=== Begin Enclosure ===

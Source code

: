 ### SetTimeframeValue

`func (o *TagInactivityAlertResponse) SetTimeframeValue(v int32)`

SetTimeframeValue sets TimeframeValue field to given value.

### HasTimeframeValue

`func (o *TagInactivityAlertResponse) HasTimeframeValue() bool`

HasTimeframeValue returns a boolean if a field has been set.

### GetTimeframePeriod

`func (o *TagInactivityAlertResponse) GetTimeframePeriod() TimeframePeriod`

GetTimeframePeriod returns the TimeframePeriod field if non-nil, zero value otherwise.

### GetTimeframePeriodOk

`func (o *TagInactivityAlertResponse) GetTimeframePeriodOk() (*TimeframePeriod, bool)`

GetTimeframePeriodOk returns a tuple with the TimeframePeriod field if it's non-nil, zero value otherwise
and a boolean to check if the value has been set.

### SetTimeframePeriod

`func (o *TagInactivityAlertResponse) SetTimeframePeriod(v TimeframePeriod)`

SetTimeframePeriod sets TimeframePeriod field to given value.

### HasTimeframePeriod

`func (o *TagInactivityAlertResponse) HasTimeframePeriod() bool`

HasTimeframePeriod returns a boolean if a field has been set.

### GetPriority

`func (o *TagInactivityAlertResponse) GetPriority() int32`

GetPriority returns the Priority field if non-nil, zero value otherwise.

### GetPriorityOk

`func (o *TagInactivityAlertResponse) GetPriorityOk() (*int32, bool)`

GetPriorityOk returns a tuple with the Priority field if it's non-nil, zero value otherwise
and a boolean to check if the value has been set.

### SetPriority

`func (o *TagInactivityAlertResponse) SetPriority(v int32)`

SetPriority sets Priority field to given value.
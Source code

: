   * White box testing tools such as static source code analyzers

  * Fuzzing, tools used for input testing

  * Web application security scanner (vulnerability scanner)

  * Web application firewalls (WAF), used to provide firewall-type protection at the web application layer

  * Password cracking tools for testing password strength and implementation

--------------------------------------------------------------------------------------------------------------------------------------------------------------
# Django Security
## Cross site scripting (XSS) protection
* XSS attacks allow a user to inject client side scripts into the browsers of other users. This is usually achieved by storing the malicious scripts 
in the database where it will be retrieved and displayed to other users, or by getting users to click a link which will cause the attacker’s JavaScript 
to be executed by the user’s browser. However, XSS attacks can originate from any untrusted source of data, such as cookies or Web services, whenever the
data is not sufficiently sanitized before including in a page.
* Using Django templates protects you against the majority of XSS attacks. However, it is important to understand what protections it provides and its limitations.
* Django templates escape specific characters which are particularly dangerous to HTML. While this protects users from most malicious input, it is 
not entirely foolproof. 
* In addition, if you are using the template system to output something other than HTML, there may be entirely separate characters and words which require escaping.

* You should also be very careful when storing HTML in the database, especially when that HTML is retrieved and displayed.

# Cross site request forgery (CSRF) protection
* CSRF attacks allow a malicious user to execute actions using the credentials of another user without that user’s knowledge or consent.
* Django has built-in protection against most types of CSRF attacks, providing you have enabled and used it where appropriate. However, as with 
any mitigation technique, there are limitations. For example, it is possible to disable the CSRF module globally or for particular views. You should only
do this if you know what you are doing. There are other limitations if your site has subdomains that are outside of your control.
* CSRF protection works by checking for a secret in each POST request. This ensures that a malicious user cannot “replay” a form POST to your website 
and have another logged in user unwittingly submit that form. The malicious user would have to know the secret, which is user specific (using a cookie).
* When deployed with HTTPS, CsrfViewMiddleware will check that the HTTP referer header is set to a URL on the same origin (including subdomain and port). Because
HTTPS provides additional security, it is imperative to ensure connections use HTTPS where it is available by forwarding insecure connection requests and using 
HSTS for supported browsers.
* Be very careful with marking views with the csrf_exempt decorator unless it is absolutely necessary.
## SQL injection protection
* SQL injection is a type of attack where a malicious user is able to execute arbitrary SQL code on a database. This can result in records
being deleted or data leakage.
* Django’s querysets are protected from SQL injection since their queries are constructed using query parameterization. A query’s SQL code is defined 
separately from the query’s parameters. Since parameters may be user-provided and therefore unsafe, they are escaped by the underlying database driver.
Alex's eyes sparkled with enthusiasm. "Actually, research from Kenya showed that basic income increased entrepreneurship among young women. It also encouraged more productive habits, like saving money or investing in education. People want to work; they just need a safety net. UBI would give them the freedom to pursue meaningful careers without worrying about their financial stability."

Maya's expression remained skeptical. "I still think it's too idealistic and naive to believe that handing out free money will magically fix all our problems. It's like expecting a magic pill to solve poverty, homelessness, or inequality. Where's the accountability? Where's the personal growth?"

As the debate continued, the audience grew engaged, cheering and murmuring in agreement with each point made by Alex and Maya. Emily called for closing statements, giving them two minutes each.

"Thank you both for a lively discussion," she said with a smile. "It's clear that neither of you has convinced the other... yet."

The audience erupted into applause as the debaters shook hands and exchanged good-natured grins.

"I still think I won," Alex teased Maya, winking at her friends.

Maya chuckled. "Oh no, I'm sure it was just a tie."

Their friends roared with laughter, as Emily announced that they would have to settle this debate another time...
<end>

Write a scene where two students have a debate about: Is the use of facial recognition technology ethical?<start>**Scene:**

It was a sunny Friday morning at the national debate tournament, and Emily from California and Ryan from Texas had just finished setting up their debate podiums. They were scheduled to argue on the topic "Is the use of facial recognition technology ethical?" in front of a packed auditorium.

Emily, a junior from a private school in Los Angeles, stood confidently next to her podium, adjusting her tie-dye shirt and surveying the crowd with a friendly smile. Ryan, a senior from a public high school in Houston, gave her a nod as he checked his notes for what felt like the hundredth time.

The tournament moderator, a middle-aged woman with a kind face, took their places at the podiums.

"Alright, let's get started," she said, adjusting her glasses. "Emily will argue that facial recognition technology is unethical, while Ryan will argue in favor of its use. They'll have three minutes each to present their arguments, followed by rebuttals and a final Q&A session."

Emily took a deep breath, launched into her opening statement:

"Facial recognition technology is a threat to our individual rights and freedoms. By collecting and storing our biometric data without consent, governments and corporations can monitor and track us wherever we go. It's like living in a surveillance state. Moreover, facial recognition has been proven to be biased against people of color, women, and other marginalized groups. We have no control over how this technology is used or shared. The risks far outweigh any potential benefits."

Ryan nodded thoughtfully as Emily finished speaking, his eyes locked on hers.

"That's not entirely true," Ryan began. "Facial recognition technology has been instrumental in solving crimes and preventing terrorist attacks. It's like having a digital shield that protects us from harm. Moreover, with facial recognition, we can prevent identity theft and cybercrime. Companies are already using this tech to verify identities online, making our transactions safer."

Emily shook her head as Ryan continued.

=== End Enclosure ===

• _Assigned task_
Report how many lines in the listing include the word "minutes". Give nothing but the count.

• _Expected output_
2